Installation Experiences/Jun 2010: UTF8 on a LATIN1 database

From Davical
Jump to navigationJump to search

Background

In an ideal world, your PostgreSQL database will be set up to allow the use of UTF8, which DAViCal requires. However, I needed to get up running quickly on a server that was set up for LATIN1, and the suggested option of running a separate cluster wouldn't fly for various reasons.

Obviously another approach is to convert the existing stuff to using UTF8, but time constraints meant that wasn't an option for me.

Approaches currently under consideration

At first glance, both of these options seem to work ok:

  • Forget about the client encoding setting and just let it be stored as LATIN1. What happens in the future when we do migrate to UTF8?
  • Set up the database as SQL_ASCII, which simply stores whatever the client sends it.
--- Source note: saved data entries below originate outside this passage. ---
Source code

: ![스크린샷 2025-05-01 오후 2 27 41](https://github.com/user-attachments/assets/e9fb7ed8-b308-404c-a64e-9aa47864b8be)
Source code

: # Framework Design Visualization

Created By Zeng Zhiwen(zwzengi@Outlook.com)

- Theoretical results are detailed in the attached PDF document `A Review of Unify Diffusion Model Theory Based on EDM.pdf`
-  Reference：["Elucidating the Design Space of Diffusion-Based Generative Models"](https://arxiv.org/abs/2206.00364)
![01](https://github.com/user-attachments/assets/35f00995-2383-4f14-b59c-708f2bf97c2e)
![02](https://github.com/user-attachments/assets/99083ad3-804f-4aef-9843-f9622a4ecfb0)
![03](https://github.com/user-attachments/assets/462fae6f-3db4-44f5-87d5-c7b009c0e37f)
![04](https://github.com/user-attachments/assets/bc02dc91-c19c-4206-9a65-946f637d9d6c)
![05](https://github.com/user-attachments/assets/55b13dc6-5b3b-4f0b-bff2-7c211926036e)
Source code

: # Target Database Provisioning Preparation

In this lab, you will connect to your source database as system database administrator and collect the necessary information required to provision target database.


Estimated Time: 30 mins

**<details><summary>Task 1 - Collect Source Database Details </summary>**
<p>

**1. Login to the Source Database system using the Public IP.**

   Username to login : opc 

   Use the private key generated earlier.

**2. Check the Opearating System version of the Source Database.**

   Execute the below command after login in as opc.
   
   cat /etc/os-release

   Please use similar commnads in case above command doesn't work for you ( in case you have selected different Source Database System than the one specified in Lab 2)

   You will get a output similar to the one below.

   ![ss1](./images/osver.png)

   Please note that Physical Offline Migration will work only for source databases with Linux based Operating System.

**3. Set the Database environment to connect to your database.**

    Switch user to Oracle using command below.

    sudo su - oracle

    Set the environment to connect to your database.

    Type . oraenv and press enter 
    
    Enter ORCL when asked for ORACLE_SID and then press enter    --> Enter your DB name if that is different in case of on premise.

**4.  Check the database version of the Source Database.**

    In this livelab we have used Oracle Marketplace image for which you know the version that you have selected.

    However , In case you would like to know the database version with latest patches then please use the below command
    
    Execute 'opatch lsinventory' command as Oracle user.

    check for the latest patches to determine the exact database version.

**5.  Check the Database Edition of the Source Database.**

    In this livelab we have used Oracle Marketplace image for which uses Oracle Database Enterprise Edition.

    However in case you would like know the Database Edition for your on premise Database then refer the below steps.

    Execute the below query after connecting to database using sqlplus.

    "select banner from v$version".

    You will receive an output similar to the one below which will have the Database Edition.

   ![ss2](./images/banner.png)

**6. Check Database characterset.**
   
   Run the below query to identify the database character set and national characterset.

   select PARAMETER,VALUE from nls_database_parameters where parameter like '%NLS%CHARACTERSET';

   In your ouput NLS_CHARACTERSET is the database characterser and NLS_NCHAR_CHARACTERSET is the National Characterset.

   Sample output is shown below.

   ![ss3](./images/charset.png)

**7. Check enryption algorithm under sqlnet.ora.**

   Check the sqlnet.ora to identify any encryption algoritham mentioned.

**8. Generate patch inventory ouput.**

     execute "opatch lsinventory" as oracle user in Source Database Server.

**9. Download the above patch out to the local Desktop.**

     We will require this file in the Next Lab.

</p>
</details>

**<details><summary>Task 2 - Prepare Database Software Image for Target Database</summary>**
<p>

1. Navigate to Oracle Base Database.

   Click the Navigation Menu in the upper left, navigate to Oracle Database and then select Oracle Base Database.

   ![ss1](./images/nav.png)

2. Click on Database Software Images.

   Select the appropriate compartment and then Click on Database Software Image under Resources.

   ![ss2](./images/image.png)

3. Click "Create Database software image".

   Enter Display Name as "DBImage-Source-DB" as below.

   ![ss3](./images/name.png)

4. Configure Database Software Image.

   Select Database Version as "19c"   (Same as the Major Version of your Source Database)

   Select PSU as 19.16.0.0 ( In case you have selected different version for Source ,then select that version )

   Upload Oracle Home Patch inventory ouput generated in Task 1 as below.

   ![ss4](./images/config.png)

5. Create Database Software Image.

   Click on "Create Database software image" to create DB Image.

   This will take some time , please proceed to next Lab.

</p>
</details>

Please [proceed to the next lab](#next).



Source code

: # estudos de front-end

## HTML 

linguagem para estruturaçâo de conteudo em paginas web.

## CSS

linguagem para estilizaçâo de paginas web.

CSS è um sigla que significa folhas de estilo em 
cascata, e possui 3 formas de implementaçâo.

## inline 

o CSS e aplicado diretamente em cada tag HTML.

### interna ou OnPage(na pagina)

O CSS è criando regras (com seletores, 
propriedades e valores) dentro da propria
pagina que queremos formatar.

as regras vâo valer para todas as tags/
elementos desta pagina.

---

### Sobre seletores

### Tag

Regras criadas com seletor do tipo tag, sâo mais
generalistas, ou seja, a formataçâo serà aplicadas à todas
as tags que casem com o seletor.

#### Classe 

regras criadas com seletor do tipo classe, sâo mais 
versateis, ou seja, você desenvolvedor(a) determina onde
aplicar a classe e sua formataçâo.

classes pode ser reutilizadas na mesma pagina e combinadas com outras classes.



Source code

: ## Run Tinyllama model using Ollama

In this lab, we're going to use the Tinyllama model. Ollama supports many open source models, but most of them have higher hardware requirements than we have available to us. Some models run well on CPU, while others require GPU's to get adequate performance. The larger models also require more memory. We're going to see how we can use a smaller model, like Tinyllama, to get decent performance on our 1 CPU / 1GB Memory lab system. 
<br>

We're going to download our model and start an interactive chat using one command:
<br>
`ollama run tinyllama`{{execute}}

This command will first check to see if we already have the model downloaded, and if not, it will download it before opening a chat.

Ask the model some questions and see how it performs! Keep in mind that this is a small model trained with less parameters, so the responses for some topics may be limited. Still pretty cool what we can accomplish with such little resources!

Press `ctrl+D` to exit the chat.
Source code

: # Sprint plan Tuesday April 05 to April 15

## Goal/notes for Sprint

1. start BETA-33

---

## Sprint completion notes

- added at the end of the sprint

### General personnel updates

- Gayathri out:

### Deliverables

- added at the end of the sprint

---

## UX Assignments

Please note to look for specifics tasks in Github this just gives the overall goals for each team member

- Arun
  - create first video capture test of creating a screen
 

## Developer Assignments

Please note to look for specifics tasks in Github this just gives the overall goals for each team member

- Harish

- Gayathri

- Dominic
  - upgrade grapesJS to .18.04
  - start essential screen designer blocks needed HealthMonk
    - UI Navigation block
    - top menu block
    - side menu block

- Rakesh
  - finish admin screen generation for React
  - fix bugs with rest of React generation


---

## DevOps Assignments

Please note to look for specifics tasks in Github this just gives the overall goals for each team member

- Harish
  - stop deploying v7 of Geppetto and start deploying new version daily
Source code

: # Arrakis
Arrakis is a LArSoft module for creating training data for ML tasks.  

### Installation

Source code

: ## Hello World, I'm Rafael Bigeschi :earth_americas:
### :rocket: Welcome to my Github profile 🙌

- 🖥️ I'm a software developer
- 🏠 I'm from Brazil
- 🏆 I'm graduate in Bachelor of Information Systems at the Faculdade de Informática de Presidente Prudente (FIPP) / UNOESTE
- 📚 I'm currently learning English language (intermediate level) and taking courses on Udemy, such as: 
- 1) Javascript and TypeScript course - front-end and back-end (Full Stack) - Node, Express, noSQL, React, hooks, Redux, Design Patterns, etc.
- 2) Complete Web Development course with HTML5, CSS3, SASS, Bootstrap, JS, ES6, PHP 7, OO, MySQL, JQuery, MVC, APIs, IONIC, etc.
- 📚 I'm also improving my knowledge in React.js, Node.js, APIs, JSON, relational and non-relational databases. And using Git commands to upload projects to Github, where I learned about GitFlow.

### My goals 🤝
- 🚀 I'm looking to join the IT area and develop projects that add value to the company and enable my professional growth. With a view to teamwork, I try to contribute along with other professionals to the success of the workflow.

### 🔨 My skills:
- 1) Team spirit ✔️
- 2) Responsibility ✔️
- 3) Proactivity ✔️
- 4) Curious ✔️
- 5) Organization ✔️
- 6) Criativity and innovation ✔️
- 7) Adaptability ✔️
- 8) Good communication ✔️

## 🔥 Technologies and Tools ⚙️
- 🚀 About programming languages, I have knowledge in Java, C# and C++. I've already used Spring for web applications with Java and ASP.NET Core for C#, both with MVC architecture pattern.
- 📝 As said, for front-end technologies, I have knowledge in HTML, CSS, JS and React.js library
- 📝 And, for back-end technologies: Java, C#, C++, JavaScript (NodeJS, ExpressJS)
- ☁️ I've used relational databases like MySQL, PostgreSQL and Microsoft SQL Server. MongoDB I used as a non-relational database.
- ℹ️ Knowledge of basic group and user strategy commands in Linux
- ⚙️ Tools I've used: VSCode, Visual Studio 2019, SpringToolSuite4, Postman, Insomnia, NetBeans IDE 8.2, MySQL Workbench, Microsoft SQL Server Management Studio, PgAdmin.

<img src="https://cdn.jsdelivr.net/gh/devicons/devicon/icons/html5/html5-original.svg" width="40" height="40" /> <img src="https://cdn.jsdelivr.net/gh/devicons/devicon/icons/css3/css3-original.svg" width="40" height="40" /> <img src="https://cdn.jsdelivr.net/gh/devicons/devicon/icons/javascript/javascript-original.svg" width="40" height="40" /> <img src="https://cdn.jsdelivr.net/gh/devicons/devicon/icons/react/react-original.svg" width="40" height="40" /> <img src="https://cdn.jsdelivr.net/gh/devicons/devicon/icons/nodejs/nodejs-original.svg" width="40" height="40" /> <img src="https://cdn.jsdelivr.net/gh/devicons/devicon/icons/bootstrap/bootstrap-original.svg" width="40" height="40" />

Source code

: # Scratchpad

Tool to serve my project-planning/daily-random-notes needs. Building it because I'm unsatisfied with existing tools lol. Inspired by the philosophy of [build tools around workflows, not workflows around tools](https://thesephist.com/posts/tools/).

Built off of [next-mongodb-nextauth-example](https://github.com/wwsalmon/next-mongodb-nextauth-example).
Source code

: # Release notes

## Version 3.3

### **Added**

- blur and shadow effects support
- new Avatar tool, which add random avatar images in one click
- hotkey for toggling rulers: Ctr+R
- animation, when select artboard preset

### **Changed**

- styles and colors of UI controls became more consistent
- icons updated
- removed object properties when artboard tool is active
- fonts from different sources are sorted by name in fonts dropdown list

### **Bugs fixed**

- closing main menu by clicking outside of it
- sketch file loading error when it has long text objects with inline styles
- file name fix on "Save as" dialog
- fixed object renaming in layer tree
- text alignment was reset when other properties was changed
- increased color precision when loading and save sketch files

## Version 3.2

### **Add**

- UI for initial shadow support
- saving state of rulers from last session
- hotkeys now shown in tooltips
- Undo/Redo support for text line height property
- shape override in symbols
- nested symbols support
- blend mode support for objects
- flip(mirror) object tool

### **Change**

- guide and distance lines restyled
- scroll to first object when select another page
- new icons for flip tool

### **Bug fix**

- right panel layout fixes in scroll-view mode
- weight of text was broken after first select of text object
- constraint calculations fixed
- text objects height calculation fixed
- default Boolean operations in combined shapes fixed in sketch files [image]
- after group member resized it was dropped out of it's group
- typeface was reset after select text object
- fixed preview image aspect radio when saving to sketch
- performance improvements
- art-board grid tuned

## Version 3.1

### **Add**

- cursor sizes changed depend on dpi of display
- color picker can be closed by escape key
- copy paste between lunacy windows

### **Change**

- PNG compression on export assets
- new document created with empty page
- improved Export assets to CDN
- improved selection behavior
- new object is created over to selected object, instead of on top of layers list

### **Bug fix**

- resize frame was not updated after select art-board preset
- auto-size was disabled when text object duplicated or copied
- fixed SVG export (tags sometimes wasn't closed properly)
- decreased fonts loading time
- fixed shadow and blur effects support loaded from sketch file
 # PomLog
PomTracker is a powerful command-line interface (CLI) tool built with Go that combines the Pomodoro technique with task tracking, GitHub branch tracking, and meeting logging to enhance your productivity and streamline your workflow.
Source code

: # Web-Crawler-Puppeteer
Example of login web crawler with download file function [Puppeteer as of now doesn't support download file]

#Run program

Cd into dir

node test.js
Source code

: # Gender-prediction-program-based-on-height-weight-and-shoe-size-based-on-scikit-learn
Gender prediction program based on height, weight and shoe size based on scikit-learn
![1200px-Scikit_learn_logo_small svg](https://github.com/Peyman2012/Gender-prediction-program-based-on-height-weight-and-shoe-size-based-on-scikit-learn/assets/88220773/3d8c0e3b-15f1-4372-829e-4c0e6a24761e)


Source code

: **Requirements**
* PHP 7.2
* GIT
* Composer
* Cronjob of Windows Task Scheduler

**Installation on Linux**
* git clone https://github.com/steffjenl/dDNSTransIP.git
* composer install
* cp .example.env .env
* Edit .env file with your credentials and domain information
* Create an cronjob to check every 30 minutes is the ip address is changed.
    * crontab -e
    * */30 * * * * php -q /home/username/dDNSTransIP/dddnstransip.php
The good idea that turned out not to be...

The theory went like this:

Postgres can do automatic character set conversion

When you set up your config file, you could add an option to the database connection string: options='--client_encoding=UTF8'

So the line in your config file would look something like this:

$c->pg_connect[] = "dbname=davical user=general port=5433 host=somehost password=mypass options='--client_encoding=UTF8'";

Before you create the database, you would edit the database creation script as follows:

--- /usr/share/davical/dba/create-database.sh.orig   2010-03-12 00:12:07.000000000 +1300
+++ /usr/share/davical/dba/create-database.sh      2010-06-14 02:44:30.000000000 +1200
@@ -68,7 +68,7 @@
 create_db_user "${AWL_APPUSER}"
 
 # FIXME: Need to check that the database was actually created.
-if ! createdb --encoding UTF8 --template template0 --owner "${AWL_DBAUSER}" "${DBNAME}" ; then
+if ! createdb --encoding LATIN1 --template template0 --owner "${AWL_DBAUSER}" "${DBNAME}" ; then
   echo "Unable to create database"
   exit 1
 fi

(If you were to simply remove the encoding option, it would default to SQL_ASCII.)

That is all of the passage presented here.